À titre d’exemple de ce segment de marché, nous présentons les données disponibles sur les financements bancaires accordés aux SPV du fonds de crédit privé de Blackstone, qui peuvent être consultées dans le tableau 1.
Tableau 1. SPV du fonds de dette privée de Blackstone. Source : archives BCRED.
Les pensions livrées constituent une autre forme de financement des SPV : le SPV vend un ensemble de prêts à une banque, qui s’engage à les racheter ultérieurement avec une prime. Les pensions livrées sont généralement assorties d’exigences de marge quotidiennes et sont donc traditionnellement utilisées pour des actifs ultra-sûrs et liquides tels que les obligations d’État.
Toutefois, le fonds et la banque peuvent négocier bilatéralement leurs propres conditions, ce qui rend le marché des pensions livrées notoirement opaque. Les contrats de pension peuvent être utilisés pour un pool de prêts ou même pour un seul prêt, mais il est presque impossible de savoir dans quelle mesure ce type de financement est largement utilisé par les fonds de crédit privés.
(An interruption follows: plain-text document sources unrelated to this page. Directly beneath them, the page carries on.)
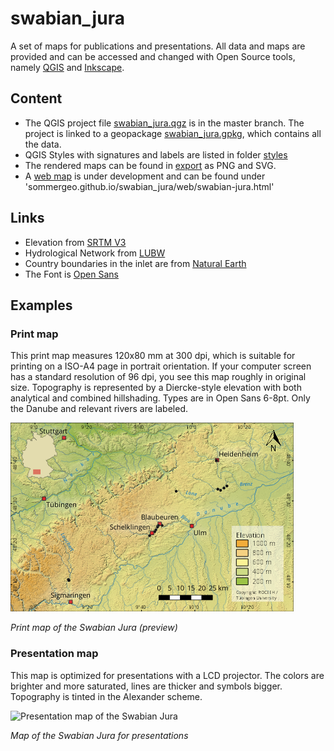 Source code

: # swabian_jura
 A set of maps for publications and presentations. All data and maps are provided and can be accessed and changed with Open Source tools, namely <a href="http://qgis.org" target="_blank">QGIS</a> and <a href="http://inkscape.org" target="_blank">Inkscape</a>.
## Content
* The QGIS project file <a href="/swabian_jura.qgz" target="_blank">swabian_jura.qgz</a> is in the master branch. The project is linked to a geopackage <a href="/data/swabian_jura.gpkg" target="_blank">swabian_jura.gpkg</a>, which contains all the data.
* QGIS Styles with signatures and labels are listed in folder <a href="/styles" target="_blank">styles</a>
* The rendered maps can be found in <a href="/export" target="_blank">export</a> as PNG and SVG.
* A <a href="http://sommergeo.github.io/swabian_jura/web/swabian-jura.html" target="_blank">web map</a> is under development and can be found under 'sommergeo.github.io/swabian_jura/web/swabian-jura.html'

## Links
* Elevation from <a href="https://www2.jpl.nasa.gov/srtm/" target="_blank">SRTM V3</a>
* Hydrological Network from <a href="https://www.lubw.baden-wuerttemberg.de/wasser/awgn" target="_blank">LUBW</a>
* Country boundaries in the inlet are from <a href="https://www.naturalearthdata.com" target="_blank">Natural Earth</a>
* The Font is <a href="https://fonts.google.com/specimen/Open+Sans" target="_blank">Open Sans</a>

## Examples

### Print map
This print map measures 120x80 mm at 300 dpi, which is suitable for printing on a ISO-A4 page in portrait orientation. If your computer screen has a standard resolution of 96 dpi, you see this map roughly in original size. Topography is represented by a Diercke-style elevation with both analytical and combined hillshading. Types are in Open Sans 6-8pt. Only the Danube and relevant rivers are labeled.

![Print map of the Swabian Jura](/export/swabian_jura_120x80_EN_96dpi.png)

*Print map of the Swabian Jura (preview)*

### Presentation map
This map is optimized for presentations with a LCD projector. The colors are brighter and more saturated, lines are thicker and symbols bigger. Topography is tinted in the Alexander scheme.

![Presentation map of the Swabian Jura](/export/swabian_jura_PPT_EN_label.png)

*Map of the Swabian Jura for presentations*

<div id="mapid" style="width: 600px; height: 400px;"></div>
<script>

	var mymap = L.map('mapid').setView([48.4, 9.9], 9);
	
	
	
	// Symbology 
	var orangeMarker = {
	radius: 8,
	fillColor: "#ff7800",
	color: "#000",
	weight: 1,
	opacity: 1,
	fillOpacity: 0.6
	};
	
	
	
	// Background Maps
	var Esri_WorldTopoMap = L.tileLayer('https://server.arcgisonline.com/ArcGIS/rest/services/World_Topo_Map/MapServer/tile/{z}/{y}/{x}', {
	attribution: 'Tiles &copy; Esri &mdash; Esri, DeLorme, NAVTEQ, TomTom, Intermap, iPC, USGS, FAO, NPS, NRCAN, GeoBase, Kadaster NL, Ordnance Survey, Esri Japan, METI, Esri China (Hong Kong), and the GIS User Community'
	}).addTo(mymap);
	
	var Esri_NatGeoWorldMap = L.tileLayer('https://server.arcgisonline.com/ArcGIS/rest/services/NatGeo_World_Map/MapServer/tile/{z}/{y}/{x}', {
	attribution: 'Tiles &copy; Esri &mdash; National Geographic, Esri, DeLorme, NAVTEQ, UNEP-WCMC, USGS, NASA, ESA, METI, NRCAN, GEBCO, NOAA, iPC',
	maxZoom: 16
	});
	
	var Esri_WorldImagery = L.tileLayer('https://server.arcgisonline.com/ArcGIS/rest/services/World_Imagery/MapServer/tile/{z}/{y}/{x}', {
	attribution: 'Tiles &copy; Esri &mdash; Source: Esri, i-cubed, USDA, USGS, AEX, GeoEye, Getmapping, Aerogrid, IGN, IGP, UPR-EGP, and the GIS User Community'
	});
	
	// Data and Layers
	var localities = {
		"type": "FeatureCollection",
		"name": "localities",
		"crs": { "type": "name", "properties": { "name": "urn:ogc:def:crs:OGC:1.3:CRS84" } },
		"features": [
		{ "type": "Feature", "properties": { "fid": 1, "LAT": 48.55861, "LON": 10.19417, "NAME": "Vogelherd", "X_UTM32": 588113, "Y_TUM32": 5379079, "NUMBER": 14 }, "geometry": { "type": "Point", "coordinates": [ 10.1941667, 48.5586111 ] } },
		{ "type": "Feature", "properties": { "fid": 2, "LAT": 48.54917, "LON": 10.1725, "NAME": "Hohlenstein-Stadel", "X_UTM32": 586530, "Y_TUM32": 5378004, "NUMBER": 13 }, "geometry": { "type": "Point", "coordinates": [ 10.1725, 48.54916667 ] } },
		{ "type": "Feature", "properties": { "fid": 3, "LAT": 48.55417, "LON": 10.155, "NAME": "Bockstein", "X_UTM32": 585230, "Y_TUM32": 5378541, "NUMBER": 12 }, "geometry": { "type": "Point", "coordinates": [ 10.155, 48.55416667 ] } },
		{ "type": "Feature", "properties": { "fid": 4, "LAT": 48.54787, "LON": 9.89178, "NAME": "Haldenstein", "X_UTM32": 565815, "Y_TUM32": 5377580, "NUMBER": 11 }, "geometry": { "type": "Point", "coordinates": [ 9.891779, 48.547865 ] } },
		{ "type": "Feature", "properties": { "fid": 5, "LAT": 48.37917, "LON": 9.75389, "NAME": "Hohle Fels", "X_UTM32": 555823, "Y_TUM32": 5358719, "NUMBER": 6 }, "geometry": { "type": "Point", "coordinates": [ 9.753888889, 48.379166669999989 ] } },
		{ "type": "Feature", "properties": { "fid": 6, "LAT": 48.38694, "LON": 9.76111, "NAME": "Sirgenstein", "X_UTM32": 556349, "Y_TUM32": 5359589, "NUMBER": 7 }, "geometry": { "type": "Point", "coordinates": [ 9.761111111, 48.38694444 ] } },
		{ "type": "Feature", "properties": { "fid": 7, "LAT": 48.39806, "LON": 9.77139, "NAME": "Geißenklösterle", "X_UTM32": 557098, "Y_TUM32": 5360831, "NUMBER": 8 }, "geometry": { "type": "Point", "coordinates": [ 9.771388889, 48.39805556 ] } },
		{ "type": "Feature", "properties": { "fid": 8, "LAT": 48.405, "LON": 9.80083, "NAME": "Große Grotte", "X_UTM32": 559269, "Y_TUM32": 5361626, "NUMBER": 10 }, "geometry": { "type": "Point", "coordinates": [ 9.800833333, 48.405 ] } },
		{ "type": "Feature", "properties": { "fid": 9, "LAT": 48.40528, "LON": 9.7775, "NAME": "Brillenhöhle", "X_UTM32": 557542, "Y_TUM32": 5361639, "NUMBER": 9 }, "geometry": { "type": "Point", "coordinates": [ 9.7775, 48.40527778 ] } },
		{ "type": "Feature", "properties": { "fid": 10, "LAT": 48.3625, "LON": 9.72111, "NAME": "Kogelstein", "X_UTM32": 553414, "Y_TUM32": 5356843, "NUMBER": 5 }, "geometry": { "type": "Point", "coordinates": [ 9.721111111, 48.3625 ] } },
		{ "type": "Feature", "properties": { "fid": 11, "LAT": 49.83083, "LON": 8.04778, "NAME": "Wallertheim", "X_UTM32": 431518, "Y_TUM32": 5520257, "NUMBER": null }, "geometry": { "type": "Point", "coordinates": [ 8.047777778, 49.83083333 ] } },
		{ "type": "Feature", "properties": { "fid": 12, "LAT": 48.675, "LON": 10.15028, "NAME": "Heidenschmiede", "X_UTM32": 584680, "Y_TUM32": 5391966, "NUMBER": 16 }, "geometry": { "type": "Point", "coordinates": [ 10.15027778, 48.675 ] } },
		{ "type": "Feature", "properties": { "fid": 13, "LAT": 48.18023, "LON": 9.20795, "NAME": "Annakapellenhöhle", "X_UTM32": 515458, "Y_TUM32": 5336353, "NUMBER": 1 }, "geometry": { "type": "Point", "coordinates": [ 9.207948, 48.180231 ] } },
		{ "type": "Feature", "properties": { "fid": 14, "LAT": 48.17987, "LON": 9.20956, "NAME": "Göpfelsteinhöhle", "X_UTM32": 515578, "Y_TUM32": 5336313, "NUMBER": 2 }, "geometry": { "type": "Point", "coordinates": [ 9.20956, 48.179868 ] } },
		{ "type": "Feature", "properties": { "fid": 15, "LAT": 48.17672, "LON": 9.2117, "NAME": "Nikolaushöhle", "X_UTM32": 515738, "Y_TUM32": 5335964, "NUMBER": 4 }, "geometry": { "type": "Point", "coordinates": [ 9.211698, 48.176717 ] } },
		{ "type": "Feature", "properties": { "fid": 16, "LAT": 48.17672, "LON": 9.21143, "NAME": "Schafstallhöhle", "X_UTM32": 515718, "Y_TUM32": 5335963, "NUMBER": 3 }, "geometry": { "type": "Point", "coordinates": [ 9.211429, 48.176717 ] } },
		{ "type": "Feature", "properties": { "fid": 17, "LAT": 48.5669, "LON": 10.2133, "NAME": "Langmahdhalde", "X_UTM32": 589510, "Y_TUM32": 5380023, "NUMBER": 15 }, "geometry": { "type": "Point", "coordinates": [ 10.2133, 48.5669 ] } }
		]}


		



	// Just the Markers
	//var Localities = L.geoJSON(localities, {
	//	pointToLayer: function (feature, latlng) {
	//	return L.circleMarker(latlng, orangeMarker);
	//}}).addTo(mymap);



	// Markers and PopUps
    function popUpFunction(feature, layer) {
        var popupContent = "<p> <b>" + feature.properties.NAME + 
            "</b></br><span>Lat: </span>"+ feature.properties.LAT +
            "</br><span>Lon: </span>"+ feature.properties.LON + "</p>";
        layer.bindPopup(popupContent);
    }

	var Localities = L.geoJSON(localities, {
		onEachFeature: popUpFunction,
		pointToLayer: function (feature, latlng) {
		return L.circleMarker(latlng, orangeMarker);
	}}).addTo(mymap);



    var basemaps = {"Topography": Esri_WorldTopoMap, "National Geographic": Esri_NatGeoWorldMap, "Imagery": Esri_WorldImagery};
	L.control.layers(basemaps, {'Sites':Localities}, {collapsed:false}).addTo(mymap);
	
	L.control.scale({position:'topleft'}).addTo(mymap);


</script>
Les autorités de régulation, telles que l’Autorité bancaire européenne et la Banque d’Angleterre, ont déploré des « trous noirs » dans les données et demandent aux banques une plus grande transparence sur les financements de pension. L’une des préoccupations est que le lien entre les fonds de crédit privés et le marché des pensions livrées (repo) – utilisé par les institutions financières pour répondre à leurs besoins de financement à court terme – pourrait accroître les risques systémiques lorsque les pensions livrées sont liées à des dettes privées illiquides qui doivent être vendues rapidement en période de crise.
Le niveau 3) prévoit l’octroi de crédits directement aux entreprises cibles du fonds et de ses SPV. Tant les banques que les fonds de crédit privés affirment qu’il est inhabituel pour eux d’accorder des prêts aux mêmes sociétés. Mais l’année dernière, la BCE a déclaré que cela pouvait s’expliquer par le fait que les prêteurs ne surveillent pas nécessairement ce phénomène. L’incapacité à identifier correctement, au niveau agrégé, les expositions envers les entreprises qui empruntent également auprès de fonds de crédit privés signifie que cette exposition est presque certainement sous-estimée et que le risque de concentration ne peut être correctement identifié et géré.
Loin de vouloir semer l’inquiétude sur la situation des marchés financiers, nous rapportons des faits qui tendent à assimiler la situation actuelle du marché à celle d’avant la crise de 2008, tout en étant bien conscients que les analogies sont souvent trompeuses, car une crise financière ne se répète jamais à l’identique simplement parce qu’elle se développe dans des contextes évolutifs différents. Notre approche consiste donc à signaler les facteurs de risque – dans ce cas systémiques – sans trop insister sur les similitudes.
Avertissement
Cet article exprime l’opinion personnelle des collaborateurs de Custodia Wealth Management qui l’ont rédigé. Il ne s’agit pas de conseils ou de recommandations d’investissement, ni de conseils personnalisés, et il ne doit pas être considéré comme une invitation à effectuer des transactions sur des instruments financiers.